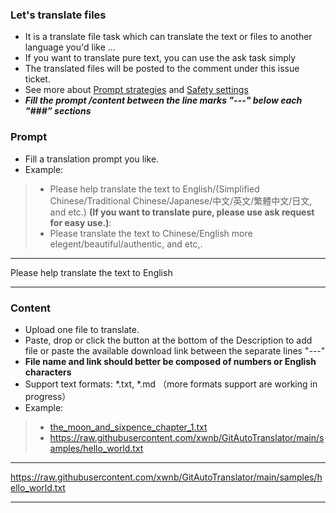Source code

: <!-- Please fill the below task information as follows -->
<!-- Do not remove any text of this Description template, just fill items -->

<!--
### Setting

Here is the generation configuration and safety setting about Gemini, you can modify them according to your needs.
- [Safety settings](https://ai.google.dev/docs/safety_setting_gemini)

---
	{
	  "model_name": "gemini-pro-vision",
	  "generation_configuration":
	  {
	    "temperature": 0.9,
	    "top_p": 1.0,
	    "top_k": 1,
	    "max_output_tokens": 2048
	  },
	  "safety_setting":
	  {
	    "harassment": "BLOCK_MEDIUM_AND_ABOVE",
	    "hate_speech": "BLOCK_MEDIUM_AND_ABOVE",
	    "sexually_explicit": "BLOCK_MEDIUM_AND_ABOVE",
	    "dangerous_content": "BLOCK_MEDIUM_AND_ABOVE"
	  }
	}
---
-->

### Let's translate files

- It is a translate file task which can translate the text or files to another language you'd like ...
- If you want to translate pure text, you can use the ask task simply
- The translated files will be posted to the comment under this issue ticket.
- See more about [Prompt strategies](https://ai.google.dev/docs/prompt_best_practices#experiment-with-different-parameter-values) and [Safety settings](https://ai.google.dev/docs/safety_setting_gemini)
- ***Fill the prompt /content between the line marks "---" below each "###” sections***

### Prompt

- Fill a translation prompt you like.
- Example:

> - Please help translate the text to English/(Simplified Chinese/Traditional Chinese/Japanese/中文/英文/繁體中文/日文, and etc.)
**(If you want to translate pure, please use ask request for easy use.)**:
> - Please translate the text to Chinese/English more elegent/beautiful/authentic, and etc,.
---

Please help translate the text to English

---

### Content

- Upload one file to translate.
- Paste, drop or click the button at the bottom of the Description to add file or paste the available download link between the separate lines "---"
- **File name and link should better be composed of numbers or English characters**
- Support text formats: *.txt, *.md （more formats support are working in progress）
- Example:

> - [the_moon_and_sixpence_chapter_1.txt](https://raw.githubusercontent.com/xwnb/GitAutoTranslator/main/samples/the_moon_and_sixpence_chapter_1.txt)
> - https://raw.githubusercontent.com/xwnb/GitAutoTranslator/main/samples/hello_world.txt

---

https://raw.githubusercontent.com/xwnb/GitAutoTranslator/main/samples/hello_world.txt

---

- **Task item**:
Without altering a word, return all of the records above and leave out their pictures.

- **Solution below**:
Source code

: <!-- Please fill the below task information as follows -->
<!-- Do not remove any text of this Description template, just fill items -->

<!--
### Setting

Here is the generation configuration and safety setting about Gemini, you can modify them according to your needs.
- [Safety settings](https://ai.google.dev/docs/safety_setting_gemini)

---
	{
	  "model_name": "gemini-pro-vision",
	  "generation_configuration":
	  {
	    "temperature": 0.9,
	    "top_p": 1.0,
	    "top_k": 1,
	    "max_output_tokens": 2048
	  },
	  "safety_setting":
	  {
	    "harassment": "BLOCK_MEDIUM_AND_ABOVE",
	    "hate_speech": "BLOCK_MEDIUM_AND_ABOVE",
	    "sexually_explicit": "BLOCK_MEDIUM_AND_ABOVE",
	    "dangerous_content": "BLOCK_MEDIUM_AND_ABOVE"
	  }
	}
---
-->

### Let's translate files

- It is a translate file task which can translate the text or files to another language you'd like ...
- If you want to translate pure text, you can use the ask task simply
- The translated files will be posted to the comment under this issue ticket.
- See more about [Prompt strategies](https://ai.google.dev/docs/prompt_best_practices#experiment-with-different-parameter-values) and [Safety settings](https://ai.google.dev/docs/safety_setting_gemini)
- ***Fill the prompt /content between the line marks "---" below each "###” sections***

### Prompt

- Fill a translation prompt you like.
- Example:

> - Please help translate the text to English/(Simplified Chinese/Traditional Chinese/Japanese/中文/英文/繁體中文/日文, and etc.)
**(If you want to translate pure, please use ask request for easy use.)**:
> - Please translate the text to Chinese/English more elegent/beautiful/authentic, and etc,.
---

Please help translate the text to English

---

### Content

- Upload one file to translate.
- Paste, drop or click the button at the bottom of the Description to add file or paste the available download link between the separate lines "---"
- **File name and link should better be composed of numbers or English characters**
- Support text formats: *.txt, *.md （more formats support are working in progress）
- Example:

> - [the_moon_and_sixpence_chapter_1.txt](https://raw.githubusercontent.com/xwnb/GitAutoTranslator/main/samples/the_moon_and_sixpence_chapter_1.txt)
> - https://raw.githubusercontent.com/xwnb/GitAutoTranslator/main/samples/hello_world.txt

---

https://raw.githubusercontent.com/xwnb/GitAutoTranslator/main/samples/hello_world.txt

---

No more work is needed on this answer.